Economic models behind EU-Canada free trade agreement questioned


The EU-Canada Comprehensive Economic and Trade Agreement (CETA), recently approved by the European Parliament, will ultimately result in unemployment, inequality and loss of economic efficiency, according to a paper published in the International Journal of Political Economy.

CETA, a free-trade agreement that will eliminate 98% of tariffs between Canada and the EU, is predicted to result in significant GDP gains for all countries involved. However, widely cited official CETA projections are based on the assumption of unchanged employment and unchanging income distribution in all countries, and do not take additional factors into consideration, the study shows.

Authors Dr Pierre Kohler from the United Nations, New York and Dr Servaas Storm of Delft University of Technology, The Netherlands, examined the four existing studies which accompanied CETA negotiations and predicted positive outcomes for the agreement, then made their own alternative projections using the United Nations Global Policy Model (GPM).

While the four earlier studies all rely on the same computable general equilibrium (CGE) model, and are thus based on standard but unrealistic assumptions such as the permanent unchanged employment of workers in Canada and the EU, the GPM takes into account the possibility of changes in employment and income distribution.

This model indicates that CETA will lead to net losses in terms of employment, personal incomes and GDP in Canada and, to a relatively lesser extent, the EU.

In particular, by 2023, about 230,000 jobs would be lost in CETA countries, 200,000 of them in the EU, and 80,000 more in the rest of the world. Slower wage increases would transfer more national income from labor to capital owners, with the share of national income accruing to capital rising by 1.76% in Canada and 0.66% in the EU. Consequently, workers would have foregone average annual earnings of €1,776 in Canada and between €316 and €1,331 in the EU, depending on country. Shortfalls in demand nurtured by heightened unemployment would also harm productivity.
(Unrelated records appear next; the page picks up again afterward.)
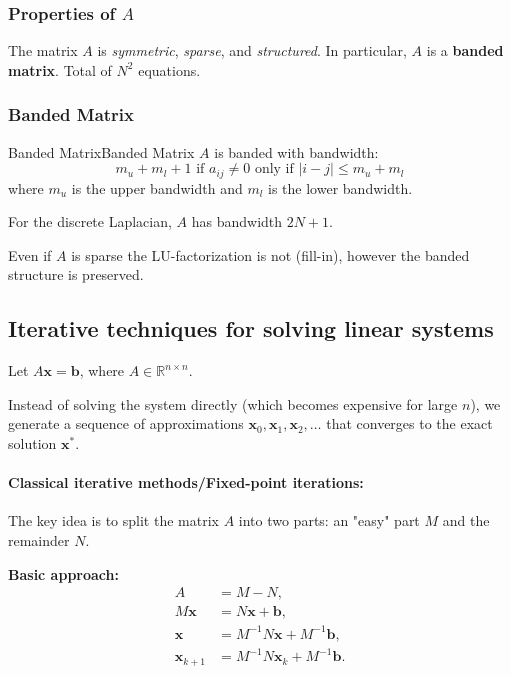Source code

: \subsubsection{Properties of $A$}
The matrix $A$ is \emph{symmetric}, \emph{sparse}, and \emph{structured}. In particular, $A$ is a \textbf{banded matrix}.
Total of $N^2$ equations.
\subsubsection{Banded Matrix}
\begin{definition}{Banded Matrix}{Banded Matrix}
    $A$ is banded with bandwidth:
    \begin{equation}
        m_u + m_l + 1 \text{ if } a_{ij} \neq 0 \text{ only if } |i - j| \leq m_u + m_l
    \end{equation}
    where $m_u$ is the upper bandwidth and $m_l$ is the lower bandwidth.
\end{definition}

For the discrete Laplacian, $A$ has bandwidth $2N + 1$.

Even if $A$ is sparse the LU-factorization is not (fill-in), however the banded structure is preserved.

\subsection{Iterative techniques for solving linear systems}
Let $A\mathbf{x} = \mathbf{b}$, where $A \in \mathbb{R}^{n \times n}$.

Instead of solving the system directly (which becomes expensive for large $n$), we generate a sequence of approximations $\mathbf{x}_0, \mathbf{x}_1, \mathbf{x}_2, \ldots$ that converges to the exact solution $\mathbf{x}^*$.

\paragraph{Classical iterative methods/Fixed-point iterations:}
The key idea is to split the matrix $A$ into two parts: an "easy" part $M$ and the remainder $N$.

\textbf{Basic approach:}
\begin{align*}
    A                & = M - N,                                  \\
    M\mathbf{x}      & = N\mathbf{x} + \mathbf{b},               \\
    \mathbf{x}       & = M^{-1}N\mathbf{x} + M^{-1}\mathbf{b},   \\
    \mathbf{x}_{k+1} & = M^{-1}N\mathbf{x}_k + M^{-1}\mathbf{b}.
\end{align*}

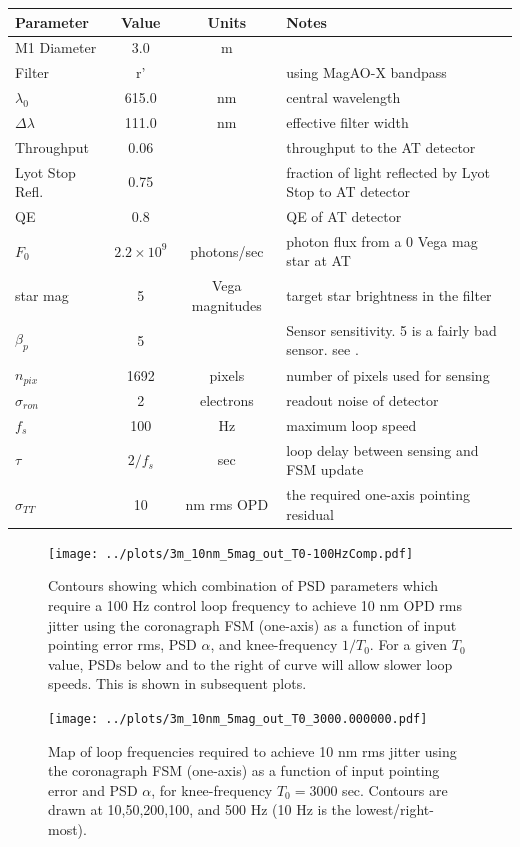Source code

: \documentclass[10pt,preprint]{aastex631}
\begin{document}
\begin{table}[h!]
\begin{tabular}{lccl}
\hline
\hline
Parameter & Value & Units & Notes \\
\hline
M1 Diameter & 3.0 & m &\\
Filter      & r'  &   & using MagAO-X bandpass \\
$\lambda_0$  & 615.0 & nm & central wavelength \\
$\Delta \lambda$ &  111.0 & nm & effective filter width \\
Throughput  & 0.06 && throughput to the AT detector \\
Lyot Stop Refl. & 0.75 & & fraction of light reflected by Lyot Stop to AT detector \\
QE & 0.8 && QE of AT detector \\
$F_0$ & $2.2\times10^{9}$ & photons/sec & photon flux from a 0 Vega mag star at AT \\
star mag & 5 & Vega magnitudes & target star brightness in the filter \\
$\beta_p$ & 5 & & Sensor sensitivity. 5 is a fairly bad sensor. see \citep{2005ApJ...629..592G}. \\
$n_{pix}$ & 1692 & pixels & number of pixels used for sensing \\
$\sigma_{ron}$ & 2 & electrons & readout noise of detector\\
$f_s$ & 100 & Hz & maximum loop speed \\
$\tau$ & $2/f_s$ & sec & loop delay between sensing and FSM update \\
$\sigma_{TT}$ & 10 & nm rms OPD & the required one-axis pointing residual\\
\hline
\end{tabular}
\end{table}

\begin{figure}[h!]
\centering
\texttt{[image: ../plots/3m\_10nm\_5mag\_out\_T0-100HzComp.pdf]}
\caption{Contours showing which combination of PSD parameters which require a 100 Hz control loop frequency to achieve 10 nm OPD rms jitter using the coronagraph FSM (one-axis) as a function of input pointing error rms, PSD $\alpha$, and knee-frequency $1/T_0$. For a given $T_0$ value, PSDs below and to the right of curve will allow slower loop speeds.  This is shown in subsequent plots.  \label{fig:s2_T0-100HzComp}}
\end{figure}

\begin{figure}[h!]
\centering
\texttt{[image: ../plots/3m\_10nm\_5mag\_out\_T0\_3000.000000.pdf]}
\caption{Map of loop frequencies required to achieve 10 nm rms jitter using the coronagraph FSM (one-axis) as a function of input pointing error and PSD $\alpha$, for knee-frequency $T_0 = 3000$ sec.  Contours are drawn at 10,50,200,100, and 500 Hz (10 Hz is the lowest/right-most).  \label{fig:s2_T0-3000}}
\end{figure}
\end{document}
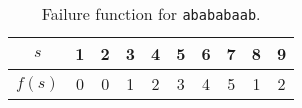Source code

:\begin{table}[!ht]
    \centering
    \begin{tabular}{|c||c|c|c|c|c|c|c|c|c|}
        \hline
        $s$ & 1 & 2 & 3 & 4 & 5 & 6 & 7 & 8 & 9 \\
        \hline
        $f(s)$ & 0 & 0 & 1 & 2 & 3 & 4 & 5 & 1 & 2 \\
        \hline
    \end{tabular}
    \caption{Failure function for \texttt{abababaab}.}
    \label{tab:030403a}
\end{table}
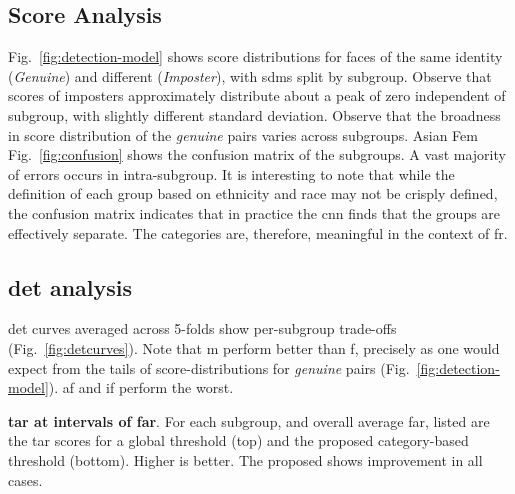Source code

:  





\subsection{Score Analysis}
Fig.~\ref{fig:detection-model} shows score distributions for faces of the same identity (\ie \emph{Genuine}) and different (\ie \emph{Imposter}), with \gls{sdm}s split by subgroup. Observe that scores of imposters  approximately distribute about a peak of zero independent of subgroup, with slightly different standard deviation. Observe that the broadness in score distribution of the \emph{genuine} pairs varies across subgroups. Asian Fem
Fig.~\ref{fig:confusion} shows the confusion matrix of the subgroups. A vast majority of errors occurs in intra-subgroup. It is interesting to note that while the definition of  each group  based on ethnicity and race may not be crisply defined, the confusion matrix indicates that in practice the \gls{cnn} finds that the groups are effectively separate. The categories are, therefore, meaningful in the context of \gls{fr}.


\subsection{\gls{det} analysis}

\gls{det} curves averaged across 5-folds show per-subgroup trade-offs (Fig.~\ref{fig:detcurves}). Note that \gls{m} perform better than \gls{f}, precisely as one would expect from the tails of score-distributions for \emph{genuine} pairs (Fig.~\ref{fig:detection-model}). \Gls{af} and \gls{if} perform the worst.


 
\begin{table}[t!]
\caption{\small{\textbf{\gls{tar} at intervals of \gls{far}}. For each subgroup, and overall average \gls{far}, listed are the \gls{tar} scores for a global threshold (top) and the proposed category-based threshold (bottom). Higher is better. The proposed shows improvement in all cases.}}\label{tab:ethnicy-far} 

\end{table}


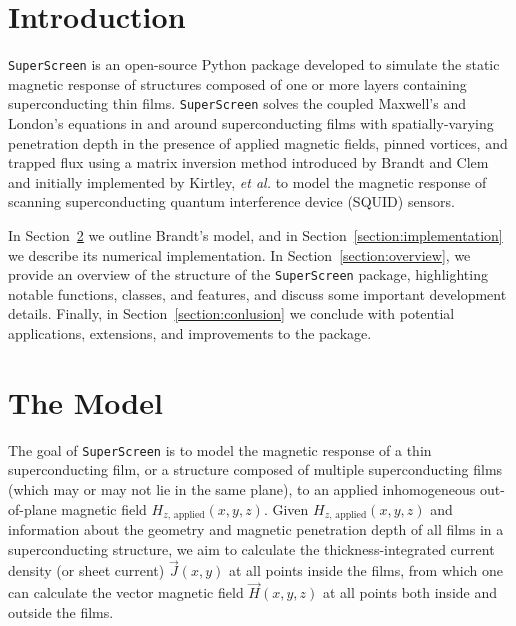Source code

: \documentclass[final,3p,times]{elsarticle}
\newcommand{\inline}[1]{\texttt{#1}\xspace}
\newcommand{\SuperScreen}{\inline{SuperScreen}}
\begin{document}
\begin{small}
\end{small}


\section{Introduction}
\label{section:introduction}

\SuperScreen is an open-source Python package developed to simulate the static magnetic response of structures composed of one or more layers containing superconducting thin films. \SuperScreen solves the coupled Maxwell's and London's equations in and around superconducting films with spatially-varying penetration depth in the presence of applied magnetic fields, pinned vortices, and trapped flux using a matrix inversion method introduced by Brandt and Clem~\cite{Brandt_Clem_2004,brandt_thin_2005} and initially implemented by Kirtley, \emph{et al.} to model the magnetic response of scanning superconducting quantum interference device (SQUID) sensors.~\cite{kirtley_scanning_2016, kirtley_response_2016}

In Section~\ref{section:model} we outline Brandt's model, and in Section~\ref{section:implementation} we describe its numerical implementation. In Section~\ref{section:overview}, we provide an overview of the structure of the \SuperScreen package, highlighting notable functions, classes, and features, and discuss some important development details. Finally, in Section~\ref{section:conlusion} we conclude with potential applications, extensions, and improvements to the package.

\section{The Model}
\label{section:model}

The goal of \SuperScreen is to model the magnetic response of a thin superconducting film, or a structure composed of multiple superconducting films (which may or may not lie in the same plane), to an applied inhomogeneous out-of-plane magnetic field
$H_{z,\,\mathrm{applied}}(x, y, z)$. Given $H_{z,\,\mathrm{applied}}(x, y, z)$ and information about the geometry and magnetic penetration depth of all films in a superconducting structure, we aim to calculate the thickness-integrated current density (or sheet current) $\vec{J}(x, y)$ at all points inside the films, from which one can calculate the vector magnetic field $\vec{H}(x, y, z)$ at all points both inside and outside the films.
\end{document}
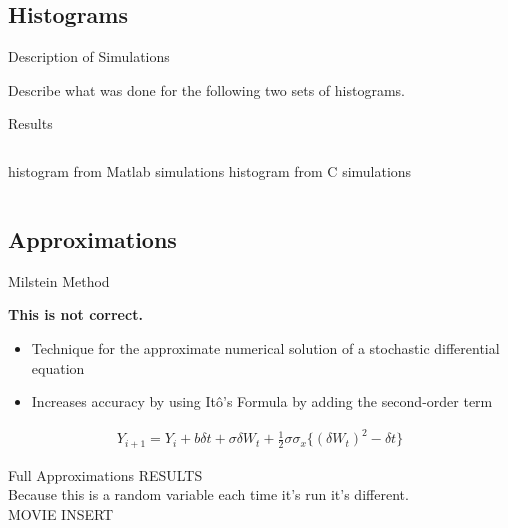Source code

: 
\subsection{Histograms}

\begin{frame}{Description of Simulations}

  Describe what was done for the following two sets of histograms.

\end{frame}


\begin{frame}{Results}
 

  \begin{columns}[t]
    histogram from Matlab simulations
    histogram from C simulations
  \end{columns}


\end{frame}



\subsection{Approximations}

\begin{frame}{Milstein Method}

    \textbf{This is not correct.}

	\begin{itemize}
		\item Technique for the approximate numerical solution of a stochastic differential equation
		\item Increases accuracy by using It\^o's Formula by adding the second-order term
	\end{itemize} 

	\begin{align*}
		Y_{i+1} = Y_i +b\delta t + \sigma \delta W_t + \frac{1}{2} \sigma \sigma_x \{(\delta W_t)^2 - \delta t\} 
	\end{align*}

\end{frame}

\begin{frame}{Full Approximations}
RESULTS \\
Because this is a random variable each time it's run it's different. \\
MOVIE INSERT 
\end{frame}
Besides hurting GDP, these CETA-induced effects would add to rising inequality and social tensions.

“Official studies do not offer a solid basis for an informed decision on CETA,” the authors said. “The lack of intellectual diversity and of realism shrouding the debate around CETA’s alleged economic benefits calls for an alternative assessment grounded in more realistic modeling premises which acknowledge the risks of trade liberalization and can quantify their impact.”